On 21 November 1930, the declaration of the "initiative group" of the
Moscow Mathematical Society which consisted of Luzin's former students Lazar Lyusternik and
Lev Schnirelmann along with
Alexander Gelfond and
Lev Pontryagin claimed that "there appeared active counter-revolutionaries among mathematicians". Some of these mathematicians were pointed out, including the advisor of Luzin,
Dmitri Egorov. In September 1930, Egorov was arrested on the basis of his religious beliefs. He then left the position of director of the Moscow Mathematical Society and was replaced by
Ernst Kolman. As a result, Luzin left the Moscow Mathematical Society and Moscow State University. Egorov died on 10 September 1931, after a
hunger strike initiated in prison. In 1931, Kolman brought the first complaint against Luzin. In 1936 the
Great Purge began.

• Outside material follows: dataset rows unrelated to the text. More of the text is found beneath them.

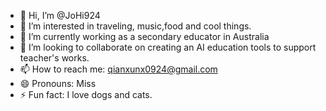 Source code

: - 👋 Hi, I’m @JoHi924
- 👀 I’m interested in traveling, music,food and cool things. 
- 🌱 I’m currently working as a secondary educator in Australia
- 💞️ I’m looking to collaborate on creating an AI education tools to support teacher's works. 
- 📫 How to reach me: qianxunx0924@gmail.com
- 😄 Pronouns: Miss
- ⚡ Fun fact: I love dogs and cats. 

<!---
JoHi924/JoHi924 is a ✨ special ✨ repository because its `README.md` (this file) appears on your GitHub profile.
You can click the Preview link to take a look at your changes.
--->
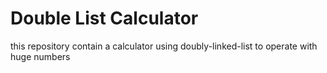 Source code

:# Double List Calculator
this repository contain a calculator using doubly-linked-list to operate with huge numbers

Millions of people were arrested or executed, including leading members of the intelligentsia. In July–August of that year, Luzin was criticized in
Pravda in a series of anonymous articles whose authorship later was attributed to Kolman. It was alleged that Luzin published "would-be scientific papers", "felt no shame in declaring the discoveries of his students to be his own achievements", and stood close to the ideology of the "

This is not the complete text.